Michael: So the appeal to you then of going to the hourly model is, “Okay, we’re going to simplify all this stuff. I’m just going to get paid for my time. The client can decide how much of my time they are or are not going to engage in this manner.”
Michele: That’s one thing. And that isn’t even really the major thing. What I liked is I was moving away from only dealing with investments and going to true financial planning. And at the time, true in-depth financial planning was really only available through Alliance of Comprehensive Advisors and the Garrett Planning Network. And I just liked the Garrett Planning Network better, was all it really came down to.
Michael: So you join Garrett Planning Network. Part of their model is just literally helping give you the consulting and guidance of what you need to set up your firm and get registered, how to run the business model, how you get clients, and so forth. So you engaged Garrett Planning Network’s services, they help you get launched, and now you’re underway as Clark Hourly Financial Planning.
Michele: Yes. Now, I took a couple of years to get my CFP, Series 65, and CRPC. And part of that, too, was because I had a child who was in preschool. So I thought, “You know what? I’ll take...” Maybe it wasn’t even two years. I think it was like a year. But I had a child who was in preschool, and I thought, “You know what? I’ve worked so much, I think I’m going to go ahead and spend this last year before he starts kindergarten and focus on getting all these designations. And I’ll spend that time getting the website designed, getting all the ADV stuff worked on and getting all those licenses under my belt.” So I did not meet with any clients or do anything in that period of time. The day he started kindergarten is the day I turned in my ADV to the state.
Michael: So what was it like at that point trying to build an hourly business?

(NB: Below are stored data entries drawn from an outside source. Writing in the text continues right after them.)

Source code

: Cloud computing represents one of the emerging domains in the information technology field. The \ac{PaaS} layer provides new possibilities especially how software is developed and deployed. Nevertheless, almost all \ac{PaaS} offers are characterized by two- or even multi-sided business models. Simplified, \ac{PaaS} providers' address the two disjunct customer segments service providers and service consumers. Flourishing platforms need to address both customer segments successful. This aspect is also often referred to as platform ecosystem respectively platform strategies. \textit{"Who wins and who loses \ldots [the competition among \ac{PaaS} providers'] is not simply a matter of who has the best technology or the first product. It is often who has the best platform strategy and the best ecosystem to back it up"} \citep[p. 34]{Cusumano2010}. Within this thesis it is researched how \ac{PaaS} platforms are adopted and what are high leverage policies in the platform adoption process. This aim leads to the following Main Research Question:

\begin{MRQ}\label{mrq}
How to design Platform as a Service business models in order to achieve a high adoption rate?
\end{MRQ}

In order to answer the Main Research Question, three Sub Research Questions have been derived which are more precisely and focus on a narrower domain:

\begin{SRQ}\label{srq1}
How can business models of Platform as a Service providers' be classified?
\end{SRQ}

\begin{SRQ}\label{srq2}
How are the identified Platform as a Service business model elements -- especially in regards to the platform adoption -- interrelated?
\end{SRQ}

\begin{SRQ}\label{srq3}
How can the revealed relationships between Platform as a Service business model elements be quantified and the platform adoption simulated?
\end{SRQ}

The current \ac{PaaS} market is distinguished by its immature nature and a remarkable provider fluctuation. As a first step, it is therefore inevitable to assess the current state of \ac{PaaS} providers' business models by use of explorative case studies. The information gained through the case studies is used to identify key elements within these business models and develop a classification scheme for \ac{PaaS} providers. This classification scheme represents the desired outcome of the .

You’d spent 10-plus years in the Schwab world where it was either heavily inbound or then eventually heavily referral-based, but it was referral-based because you already had the clients, which may have come from inbound. So now you’re starting from scratch. There’s no inbound and there are no referrals, because there’s no one to refer because you don’t have any existing clients who can refer you. You’d done cold knocking door-to-door almost 15 years prior at Edward Jones. So what was the business plan as you launched of how you were actually going to get clients and make this thing work?
Michele: So, also in that time period before I submitted my ADV, I did a lot of research on SEO, blogging, and social media. That was one area of marketing that I wanted to focus on. A second was, while I was at Schwab, Schwab had the Schwab Advisor Network, where you could refer clients to the fee-only registered investment advisory firms. They typically had minimums of $1 million, some were half a million. Actually, the day that I walked out the door at Schwab, I came home and I already had job offers on a couple of those on my voicemail. I had good relationships with the firms here in St. Louis, and so I contacted them and told them what I was doing and asked them if they would refer clients that didn’t meet their minimums to me. And many said, “Yes, of course.” In fact, I think they all said, “Yes, of course.” I got referrals from many but not all of them over time. So I was getting referrals from them.
Michael: And that to me is the piece that’s so often overlooked for newer advisors getting started is just, successful advisory firms, because they have their own capacity challenges, often migrate upmarket over time, have higher minimum fees or higher minimum assets, and someone else’s C clients or just outright reject clients, “Doesn’t make our numbers,” can still be your A clients when you’re getting started. And that there’s a huge opportunity for just building relationships with other large firms with higher minimums and finding a kind way to basically say, “Hey, I would love the castoffs that you literally don’t want anyways, but this is exactly who I want, and I will service them well, and I will make you look good for having referred the person to me.”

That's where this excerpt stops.